** Opening Excerpted data block **

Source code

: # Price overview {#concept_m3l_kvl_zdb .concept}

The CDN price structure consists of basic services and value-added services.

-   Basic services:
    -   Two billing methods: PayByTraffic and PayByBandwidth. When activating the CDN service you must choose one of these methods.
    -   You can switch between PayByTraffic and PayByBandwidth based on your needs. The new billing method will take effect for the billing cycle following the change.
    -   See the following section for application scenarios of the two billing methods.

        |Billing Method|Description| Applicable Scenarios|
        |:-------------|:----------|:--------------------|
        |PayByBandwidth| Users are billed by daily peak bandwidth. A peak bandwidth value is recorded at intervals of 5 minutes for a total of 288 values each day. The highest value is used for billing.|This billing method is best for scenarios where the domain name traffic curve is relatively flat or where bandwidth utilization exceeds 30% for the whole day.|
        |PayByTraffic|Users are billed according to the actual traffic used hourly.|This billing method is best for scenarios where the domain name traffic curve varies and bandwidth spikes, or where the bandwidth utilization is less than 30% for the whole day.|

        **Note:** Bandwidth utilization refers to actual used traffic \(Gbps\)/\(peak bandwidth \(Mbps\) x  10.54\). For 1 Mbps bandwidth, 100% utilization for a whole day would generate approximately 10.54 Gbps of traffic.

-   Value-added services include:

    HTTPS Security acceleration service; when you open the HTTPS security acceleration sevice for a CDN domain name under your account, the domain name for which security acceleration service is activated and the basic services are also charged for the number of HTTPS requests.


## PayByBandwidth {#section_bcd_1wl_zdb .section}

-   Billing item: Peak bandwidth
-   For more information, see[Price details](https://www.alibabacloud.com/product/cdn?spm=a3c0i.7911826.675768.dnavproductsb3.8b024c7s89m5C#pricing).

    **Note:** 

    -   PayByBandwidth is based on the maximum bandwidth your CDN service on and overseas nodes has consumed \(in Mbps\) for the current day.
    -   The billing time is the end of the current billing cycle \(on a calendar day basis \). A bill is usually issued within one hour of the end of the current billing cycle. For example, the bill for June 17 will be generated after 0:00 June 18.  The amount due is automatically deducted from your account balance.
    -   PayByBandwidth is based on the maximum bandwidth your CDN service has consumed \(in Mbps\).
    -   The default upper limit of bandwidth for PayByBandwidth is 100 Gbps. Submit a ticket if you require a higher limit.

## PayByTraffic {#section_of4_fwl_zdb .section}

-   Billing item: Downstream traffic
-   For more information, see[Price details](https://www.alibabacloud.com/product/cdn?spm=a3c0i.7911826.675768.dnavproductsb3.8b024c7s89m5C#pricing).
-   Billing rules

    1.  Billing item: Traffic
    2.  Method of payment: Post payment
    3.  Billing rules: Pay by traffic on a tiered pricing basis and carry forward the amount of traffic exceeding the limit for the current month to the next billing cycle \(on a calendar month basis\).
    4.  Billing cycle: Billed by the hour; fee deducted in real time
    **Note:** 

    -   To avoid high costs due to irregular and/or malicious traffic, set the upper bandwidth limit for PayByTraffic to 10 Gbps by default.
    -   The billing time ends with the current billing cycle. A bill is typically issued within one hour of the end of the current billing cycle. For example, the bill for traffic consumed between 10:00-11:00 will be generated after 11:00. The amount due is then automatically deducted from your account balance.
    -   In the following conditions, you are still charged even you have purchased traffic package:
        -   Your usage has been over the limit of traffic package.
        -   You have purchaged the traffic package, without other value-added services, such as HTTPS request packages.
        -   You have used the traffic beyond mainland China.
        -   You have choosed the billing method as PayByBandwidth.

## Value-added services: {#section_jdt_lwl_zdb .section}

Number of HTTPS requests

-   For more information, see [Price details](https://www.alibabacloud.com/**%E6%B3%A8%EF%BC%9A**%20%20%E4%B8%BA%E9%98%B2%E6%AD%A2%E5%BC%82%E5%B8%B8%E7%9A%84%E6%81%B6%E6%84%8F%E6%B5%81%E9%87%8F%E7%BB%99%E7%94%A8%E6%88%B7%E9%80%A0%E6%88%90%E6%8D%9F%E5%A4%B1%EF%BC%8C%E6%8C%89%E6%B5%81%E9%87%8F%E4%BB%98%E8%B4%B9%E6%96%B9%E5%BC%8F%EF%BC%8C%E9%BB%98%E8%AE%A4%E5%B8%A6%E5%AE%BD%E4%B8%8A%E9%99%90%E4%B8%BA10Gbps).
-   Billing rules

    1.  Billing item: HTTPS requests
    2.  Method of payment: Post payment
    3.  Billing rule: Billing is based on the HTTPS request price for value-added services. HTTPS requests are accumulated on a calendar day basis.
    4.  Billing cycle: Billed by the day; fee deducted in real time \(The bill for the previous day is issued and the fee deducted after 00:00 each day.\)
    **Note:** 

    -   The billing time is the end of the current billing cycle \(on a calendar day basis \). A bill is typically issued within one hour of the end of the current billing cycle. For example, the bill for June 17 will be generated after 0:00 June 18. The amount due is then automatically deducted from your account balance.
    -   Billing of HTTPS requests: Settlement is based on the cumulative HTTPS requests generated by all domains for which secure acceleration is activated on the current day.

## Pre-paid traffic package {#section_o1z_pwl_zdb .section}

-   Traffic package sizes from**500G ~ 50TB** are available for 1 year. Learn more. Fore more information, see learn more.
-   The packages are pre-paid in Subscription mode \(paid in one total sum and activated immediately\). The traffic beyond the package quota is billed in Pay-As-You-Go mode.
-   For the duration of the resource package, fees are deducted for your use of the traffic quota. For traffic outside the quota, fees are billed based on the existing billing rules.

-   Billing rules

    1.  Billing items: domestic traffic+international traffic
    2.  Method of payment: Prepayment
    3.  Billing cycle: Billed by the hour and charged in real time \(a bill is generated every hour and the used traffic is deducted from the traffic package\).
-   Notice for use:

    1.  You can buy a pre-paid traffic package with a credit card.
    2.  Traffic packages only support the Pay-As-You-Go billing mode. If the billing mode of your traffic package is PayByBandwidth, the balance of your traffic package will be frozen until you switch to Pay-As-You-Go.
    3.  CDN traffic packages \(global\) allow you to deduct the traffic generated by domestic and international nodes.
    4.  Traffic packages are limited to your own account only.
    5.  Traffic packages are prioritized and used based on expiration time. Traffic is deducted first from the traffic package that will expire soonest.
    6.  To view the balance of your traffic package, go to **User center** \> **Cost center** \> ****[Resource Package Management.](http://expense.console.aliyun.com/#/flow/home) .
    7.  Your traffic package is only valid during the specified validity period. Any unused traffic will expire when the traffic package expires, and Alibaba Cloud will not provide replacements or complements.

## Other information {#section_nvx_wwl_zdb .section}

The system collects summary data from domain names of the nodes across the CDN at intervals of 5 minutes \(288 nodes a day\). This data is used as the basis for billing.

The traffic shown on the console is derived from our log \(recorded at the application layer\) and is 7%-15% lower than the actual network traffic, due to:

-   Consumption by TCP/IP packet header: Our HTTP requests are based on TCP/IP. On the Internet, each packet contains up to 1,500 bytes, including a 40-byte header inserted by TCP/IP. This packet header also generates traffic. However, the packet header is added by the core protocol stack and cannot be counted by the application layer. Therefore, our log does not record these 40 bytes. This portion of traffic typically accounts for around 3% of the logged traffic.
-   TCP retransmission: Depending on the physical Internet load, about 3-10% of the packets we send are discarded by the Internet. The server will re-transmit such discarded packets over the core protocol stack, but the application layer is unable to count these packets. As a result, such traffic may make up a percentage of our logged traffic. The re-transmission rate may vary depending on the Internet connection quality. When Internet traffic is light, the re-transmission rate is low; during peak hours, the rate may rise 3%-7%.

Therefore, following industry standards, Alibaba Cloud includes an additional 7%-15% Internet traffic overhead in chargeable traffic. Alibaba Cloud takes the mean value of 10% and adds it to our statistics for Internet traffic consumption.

** Closing Excerpted data block **

■ Task objective
Line count for the string "upper": give the number of lines in the listing that hold it, with no other output.

■ Problem solution
2